### EXERCISE DIRECTIONS
Go through the data underneath and report how many lines hold the string "simulazione", giving only the number.

### MATERIAL TO PROCESS
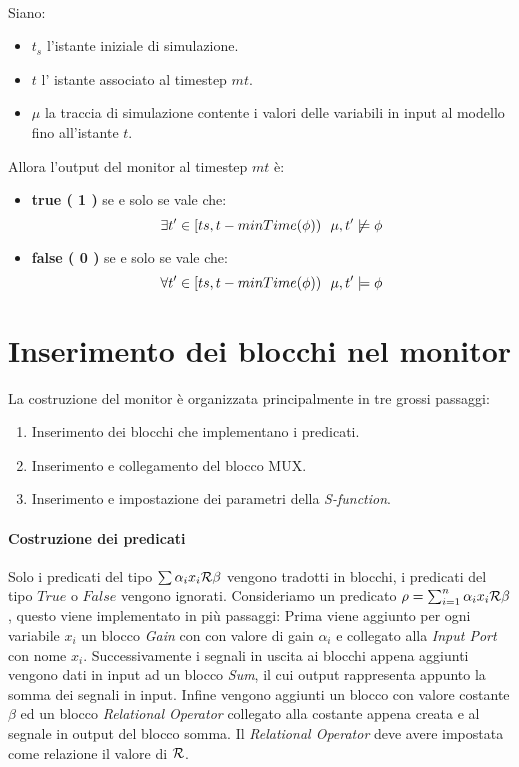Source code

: \documentclass[10pt,a4paper]{article}
\newcommand{\SFunction}{\emph{S-function}}
\newcommand{\Iport}{\emph{Input Port}}
\newcommand{\Gain}{\emph{Gain}}
\newcommand{\Sum}{\emph{Sum}}
\newcommand{\RelOp}{\emph{Relational Operator}}
\begin{document}
	\paragraph{}
	Siano:
	\begin{itemize}
		\item $t_s$ l'istante iniziale di simulazione.
		\item $t$ l' istante associato al timestep $mt$.
		\item $\mu$ la traccia di simulazione contente i valori delle variabili in input al modello fino all'istante $t$.
	\end{itemize}
	Allora l'output del monitor al timestep $mt$ è:
	\begin{itemize}
		\item [] \textbf{ true ( 1 )} se e solo se vale che:
		$$
		\exists t'\in[ts,t -minTime(\phi))\text{\space\space} \mu,t'\not\models \phi
		$$
		
		\item [] \textbf{false ( 0 )} se e solo se vale che:
		$$
		\forall t'\in[ts,t -minTime(\phi))\text{\space\space} \mu,t'\models \phi
		$$
	\end{itemize}



	\section{Inserimento dei blocchi nel monitor}
	La costruzione del monitor è organizzata principalmente in tre grossi passaggi:
	\begin{enumerate}
		\item Inserimento dei blocchi che implementano i predicati.
		\item Inserimento e collegamento del blocco MUX.
		\item Inserimento e impostazione dei parametri della \SFunction{}.
	\end{enumerate}
	\paragraph{Costruzione dei predicati}
	Solo i predicati del tipo $\sum \alpha_i x_i \mathcal{R} \beta$ vengono tradotti in blocchi, i predicati del tipo $True$ o $False$ vengono ignorati.
	Consideriamo un predicato $\rho=\sum_{i=1}^{n} \alpha_i x_i  \mathcal{R} \beta$, questo viene implementato in più passaggi:
	Prima viene aggiunto per ogni variabile $x_i$ un blocco \Gain{} con  con valore di gain $\alpha_i$ e collegato alla \Iport{} con nome $x_i$. Successivamente i segnali in uscita ai blocchi appena aggiunti vengono dati in input ad un blocco \Sum, il cui output rappresenta appunto la somma dei segnali in input. Infine vengono aggiunti un blocco con valore costante $\beta$ ed un blocco \RelOp{} collegato alla costante appena creata e al segnale in output del blocco somma. Il \RelOp{}  deve avere impostata come relazione il valore di $\mathcal{R}$.
	
\end{document}
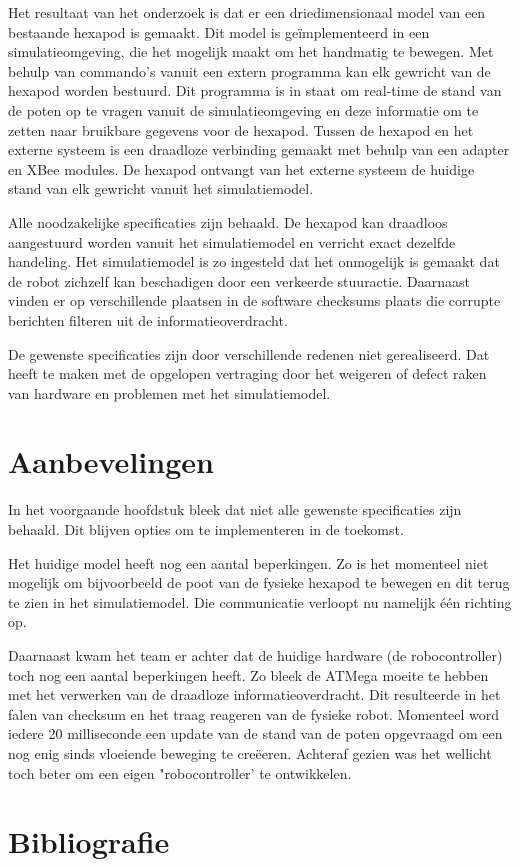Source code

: \documentclass[10pt,a4paper]{article}
\begin{document}
Het resultaat van het onderzoek is dat er een driedimensionaal model van een bestaande hexapod is gemaakt. Dit model is ge\"implementeerd in een simulatieomgeving, die het mogelijk maakt om het handmatig te bewegen. Met behulp van commando's vanuit een extern programma kan elk gewricht van de hexapod worden bestuurd. Dit programma is in staat om real-time de stand van de poten op te vragen vanuit de simulatieomgeving en deze informatie om te zetten naar bruikbare gegevens voor de hexapod. Tussen de hexapod en het externe systeem is een draadloze verbinding gemaakt met behulp van een adapter en XBee modules. De hexapod ontvangt van het externe systeem de huidige stand van elk gewricht vanuit het simulatiemodel.

Alle noodzakelijke specificaties zijn behaald. De hexapod kan draadloos aangestuurd worden vanuit het simulatiemodel en verricht exact dezelfde handeling. Het simulatiemodel is zo ingesteld dat het onmogelijk is gemaakt dat de robot zichzelf kan beschadigen door een verkeerde stuuractie. Daarnaast vinden er op verschillende plaatsen in de software checksums plaats die corrupte berichten filteren uit de informatieoverdracht.

De gewenste specificaties zijn door verschillende redenen niet gerealiseerd. Dat heeft te maken met de opgelopen vertraging door het weigeren of defect raken van hardware en problemen met het simulatiemodel.

\newpage
\section{Aanbevelingen}
In het voorgaande hoofdstuk bleek dat niet alle gewenste specificaties zijn behaald. Dit blijven opties om te implementeren in de toekomst. 

Het huidige model heeft nog een aantal beperkingen. Zo is het momenteel niet mogelijk om bijvoorbeeld de poot van de fysieke hexapod te bewegen en dit terug te zien in het simulatiemodel. Die communicatie verloopt nu namelijk \'e\'en richting op. 

Daarnaast kwam het team er achter dat de huidige hardware (de robocontroller) toch nog een aantal beperkingen heeft. Zo bleek de ATMega moeite te hebben met het verwerken van de draadloze informatieoverdracht. Dit resulteerde in het falen van checksum en het traag reageren van de fysieke robot. Momenteel word iedere 20 milliseconde een update van de stand van de poten opgevraagd om een nog enig sinds vloeiende beweging te cre\"eeren. Achteraf gezien was het wellicht toch beter om een eigen "robocontroller' te ontwikkelen.

\newpage

\section{Bibliografie}


\end{document}
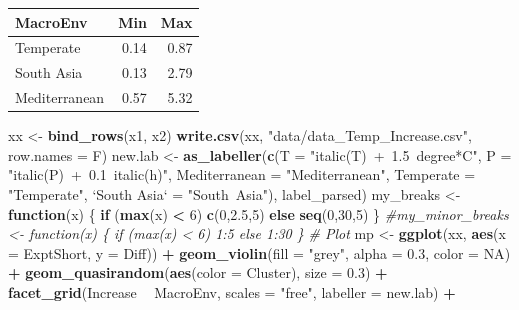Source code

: \documentclass[
]{article}
\newenvironment{Shaded}{\begin{snugshade}}{\end{snugshade}}
\newcommand{\CommentTok}[1]{\textcolor[rgb]{0.56,0.35,0.01}{\textit{#1}}}
\newcommand{\ControlFlowTok}[1]{\textcolor[rgb]{0.13,0.29,0.53}{\textbf{#1}}}
\newcommand{\DataTypeTok}[1]{\textcolor[rgb]{0.13,0.29,0.53}{#1}}
\newcommand{\DecValTok}[1]{\textcolor[rgb]{0.00,0.00,0.81}{#1}}
\newcommand{\FloatTok}[1]{\textcolor[rgb]{0.00,0.00,0.81}{#1}}
\newcommand{\KeywordTok}[1]{\textcolor[rgb]{0.13,0.29,0.53}{\textbf{#1}}}
\newcommand{\NormalTok}[1]{#1}
\newcommand{\OperatorTok}[1]{\textcolor[rgb]{0.81,0.36,0.00}{\textbf{#1}}}
\newcommand{\OtherTok}[1]{\textcolor[rgb]{0.56,0.35,0.01}{#1}}
\newcommand{\StringTok}[1]{\textcolor[rgb]{0.31,0.60,0.02}{#1}}
\begin{document}
\begin{longtable}[]{@{}lrr@{}}
\toprule
MacroEnv & Min & Max\tabularnewline
\midrule
\endhead
Temperate & 0.14 & 0.87\tabularnewline
South Asia & 0.13 & 2.79\tabularnewline
Mediterranean & 0.57 & 5.32\tabularnewline
\bottomrule
\end{longtable}

\begin{Shaded}
\begin{Highlighting}[]
\NormalTok{xx <-}\StringTok{ }\KeywordTok{bind_rows}\NormalTok{(x1, x2)}
\KeywordTok{write.csv}\NormalTok{(xx, }\StringTok{"data/data_Temp_Increase.csv"}\NormalTok{, }\DataTypeTok{row.names =}\NormalTok{ F)}
\NormalTok{new.lab <-}\StringTok{ }\KeywordTok{as_labeller}\NormalTok{(}\KeywordTok{c}\NormalTok{(}\DataTypeTok{T =} \StringTok{"italic(T)~+~1.5~degree*C"}\NormalTok{, }\DataTypeTok{P =} \StringTok{"italic(P)~+~0.1~italic(h)"}\NormalTok{,}
    \DataTypeTok{Mediterranean =} \StringTok{"Mediterranean"}\NormalTok{, }\DataTypeTok{Temperate =} \StringTok{"Temperate"}\NormalTok{, }
    \StringTok{`}\DataTypeTok{South Asia}\StringTok{`}\NormalTok{ =}\StringTok{ "South~Asia"}\NormalTok{), label_parsed)}
\NormalTok{my_breaks <-}\StringTok{ }\ControlFlowTok{function}\NormalTok{(x) \{ }\ControlFlowTok{if}\NormalTok{ (}\KeywordTok{max}\NormalTok{(x) }\OperatorTok{<}\StringTok{ }\DecValTok{6}\NormalTok{) }\KeywordTok{c}\NormalTok{(}\DecValTok{0}\NormalTok{,}\FloatTok{2.5}\NormalTok{,}\DecValTok{5}\NormalTok{) }\ControlFlowTok{else} \KeywordTok{seq}\NormalTok{(}\DecValTok{0}\NormalTok{,}\DecValTok{30}\NormalTok{,}\DecValTok{5}\NormalTok{) \}}
\CommentTok{#my_minor_breaks <- function(x) \{ if (max(x) < 6) 1:5 else 1:30 \}}
\CommentTok{# Plot }
\NormalTok{mp <-}\StringTok{ }\KeywordTok{ggplot}\NormalTok{(xx, }\KeywordTok{aes}\NormalTok{(}\DataTypeTok{x =}\NormalTok{ ExptShort, }\DataTypeTok{y =}\NormalTok{ Diff)) }\OperatorTok{+}\StringTok{ }
\StringTok{  }\KeywordTok{geom_violin}\NormalTok{(}\DataTypeTok{fill =} \StringTok{"grey"}\NormalTok{, }\DataTypeTok{alpha =} \FloatTok{0.3}\NormalTok{, }\DataTypeTok{color =} \OtherTok{NA}\NormalTok{) }\OperatorTok{+}\StringTok{ }
\StringTok{  }\KeywordTok{geom_quasirandom}\NormalTok{(}\KeywordTok{aes}\NormalTok{(}\DataTypeTok{color =}\NormalTok{ Cluster), }\DataTypeTok{size =} \FloatTok{0.3}\NormalTok{) }\OperatorTok{+}\StringTok{ }
\StringTok{  }\KeywordTok{facet_grid}\NormalTok{(Increase }\OperatorTok{~}\StringTok{ }\NormalTok{MacroEnv, }\DataTypeTok{scales =} \StringTok{"free"}\NormalTok{, }\DataTypeTok{labeller =}\NormalTok{ new.lab) }\OperatorTok{+}\StringTok{ }

\end{Highlighting}
\end{Shaded}
\end{document}

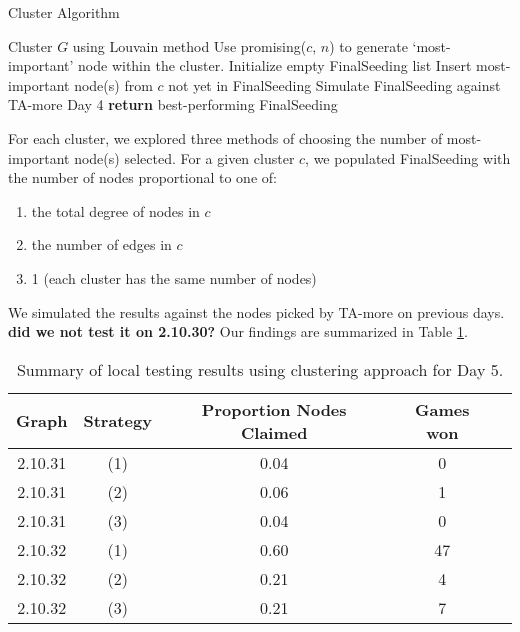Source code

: \documentclass[letterpaper, 11pt]{article}
\begin{document}
\begin{algorithm}
\caption{Cluster Algorithm}
\begin{algorithmic}[1]
\State Cluster $G$ using Louvain method
\State Use promising($c$, $n$) to generate `most-important' node within the cluster.
\EndFor
{}
\State Initialize empty FinalSeeding list
\State Insert most-important node(s) from $c$ not yet in FinalSeeding
\EndFor
\State Simulate FinalSeeding against TA-more Day 4
\EndWhile
\EndFor
\State \textbf{return} best-performing FinalSeeding
\EndProcedure
\end{algorithmic}
\label{alg:cluster}
\end{algorithm}

\noindent For each cluster, we explored three methods of choosing the number of most-important node(s) selected. For a given cluster $c$, we populated FinalSeeding with the number of nodes proportional to one of:
\begin{enumerate}[label=(\arabic*)]
\item the total degree of nodes in $c$
\item the number of edges in $c$
\item 1 (each cluster has the same number of nodes)
\end{enumerate}

We simulated the results against the nodes picked by TA-more on previous days. \textbf{did we not test it on 2.10.30?} Our findings are summarized in Table \ref{table:day5}.
\begin{table}[h!]\centering
\begin{tabular}{ccccc}
Graph & Strategy & Proportion Nodes Claimed & Games won \\ \hline
\toprule
2.10.31 & (1) & 0.04 & 0 \\
2.10.31 & (2) & 0.06 & 1 \\
2.10.31 & (3) & 0.04 & 0 \\
\midrule

2.10.32 & (1) & 0.60 & 47 \\
2.10.32 & (2) & 0.21 & 4 \\
2.10.32 & (3) & 0.21 & 7 \\
\midrule
\bottomrule
\end{tabular}
\caption{Summary of local testing results using clustering approach for Day 5.}
\label{table:day5}
\end{table}
\end{document}
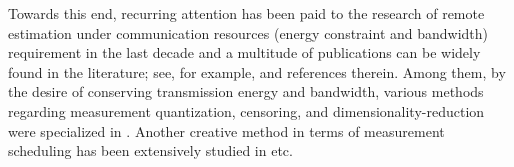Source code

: \documentclass[journal]{IEEEtran}
\begin{document}
Towards this end, recurring attention has been paid to the research of remote estimation under communication resources (energy constraint and bandwidth) requirement in the last decade and a multitude of publications can be widely found in the literature; see, for example, \cite{tsp2012you, tsp2006ribeiro1,tsp2006ribeiro2,cs2010ribeiro,tsp2007schizas,tsp2008msechu,tsp2012msechu,tit2005luo,tsp2006luo,tac2012jia,tac2009savage,
spm2006luo,tsp2006ribeiro,auto2007suh,timc2011you,tsp2012shixie,auto2012battistelli,tac2013shi,auto2011shi,tsp2011yang,tsp2013you,iet2013wang, ccc2012you} and references therein. Among them, by the desire of conserving transmission energy and bandwidth, various methods regarding measurement quantization, censoring, and dimensionality-reduction were specialized in \cite{tsp2006ribeiro, tsp2006ribeiro1, tsp2006ribeiro2, cs2010ribeiro, tsp2007schizas, tsp2008msechu, tsp2012msechu,
tsp2006luo, spm2006luo, timc2011you}. Another creative method in terms of measurement scheduling has been extensively studied in \cite{tsp2012you, tac2009savage, auto2007suh, tsp2012shixie, auto2012battistelli, tac2013shi, auto2011shi, tsp2011yang, tsp2013you} etc.
\end{document}
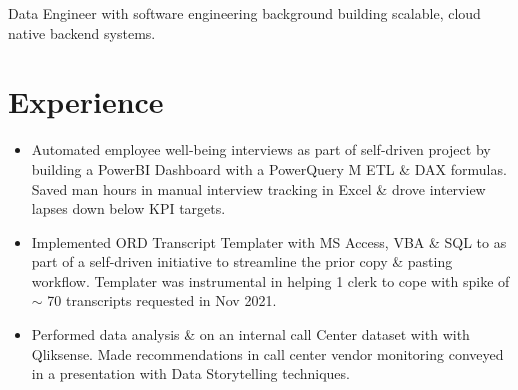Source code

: %
%


\fancyhead{} %


Data Engineer with software engineering background building scalable, cloud native backend systems.

\section{Experience}
\begin{itemize}
  \item Automated employee well-being interviews as part of self-driven project by
    building a PowerBI Dashboard with a PowerQuery M ETL \& DAX formulas. Saved man hours
    in manual interview tracking in Excel \& drove interview lapses down below KPI targets.

  \item Implemented ORD Transcript Templater with MS Access, VBA \& SQL to as part
    of a self-driven initiative to streamline the prior copy \& pasting workflow.
    Templater was instrumental in helping 1 clerk to cope with spike of $\sim$ 
    70 transcripts requested in Nov 2021.

  \item Performed data analysis \& on an internal call Center dataset with
    with Qliksense. Made recommendations in call center vendor monitoring 
    conveyed in a presentation with Data Storytelling techniques.
\end{itemize}

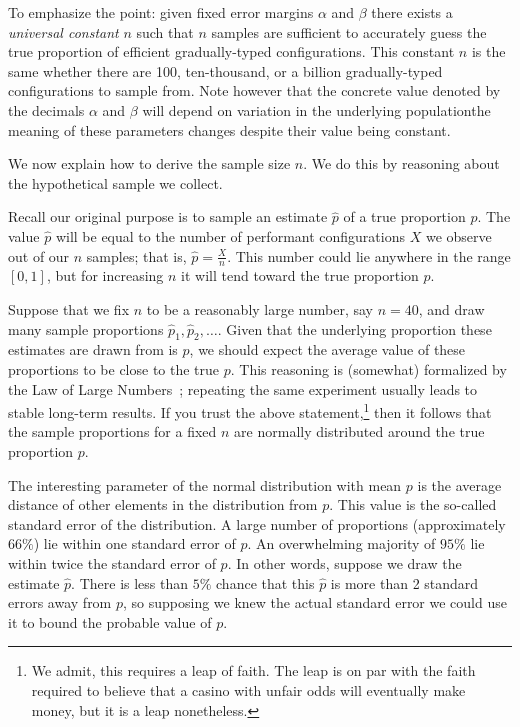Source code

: \documentclass{article}
\begin{document}
To emphasize the point: given fixed error margins $\alpha$ and $\beta$ there exists a \emph{universal constant} $n$ such that $n$ samples are sufficient to accurately guess the true proportion of efficient gradually-typed configurations.
This constant $n$ is the same whether there are 100, ten-thousand, or a billion gradually-typed configurations to sample from.
Note however that the concrete value denoted by the decimals $\alpha$ and $\beta$ will depend on variation in the underlying population\textemdash the meaning of these parameters changes despite their value being constant.

We now explain how to derive the sample size $n$.
We do this by reasoning about the hypothetical sample we collect.

Recall our original purpose is to sample an estimate $\hat{p}$ of a true proportion $p$.
The value $\hat{p}$ will be equal to the number of performant configurations $X$ we observe out of our $n$ samples; that is, $\hat{p} = \frac{X}{n}$.
This number could lie anywhere in the range $[0, 1]$, but for increasing $n$ it will tend toward the true proportion $p$.

Suppose that we fix $n$ to be a reasonably large number, say $n=40$, and draw many sample proportions $\hat{p}_1, \hat{p}_2, \ldots$.
Given that the underlying proportion these estimates are drawn from is $p$, we should expect the average value of these proportions to be close to the true $p$.
This reasoning is (somewhat) formalized by the Law of Large Numbers~\cite{todo}; repeating the same experiment usually leads to stable long-term results.
If you trust the above statement,\footnote{We admit, this requires a leap of faith. The leap is on par with the faith required to believe that a casino with unfair odds will eventually make money, but it is a leap nonetheless.} then it follows that the sample proportions for a fixed $n$ are normally distributed around the true proportion $p$.

The interesting parameter of the normal distribution with mean $p$ is the average distance of other elements in the distribution from $p$.
This value is the so-called standard error of the distribution.
A large number of proportions (approximately $66\%$) lie within one standard error of $p$.
An overwhelming majority of $95\%$ lie within twice the standard error of $p$.
In other words, suppose we draw the estimate $\hat{p}$.
There is less than $5\%$ chance that this $\hat{p}$ is more than 2 standard errors away from $p$, so supposing we knew the actual standard error we could use it to bound the probable value of $p$.
\end{document}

### RESULT OF THIS EXERCISE
2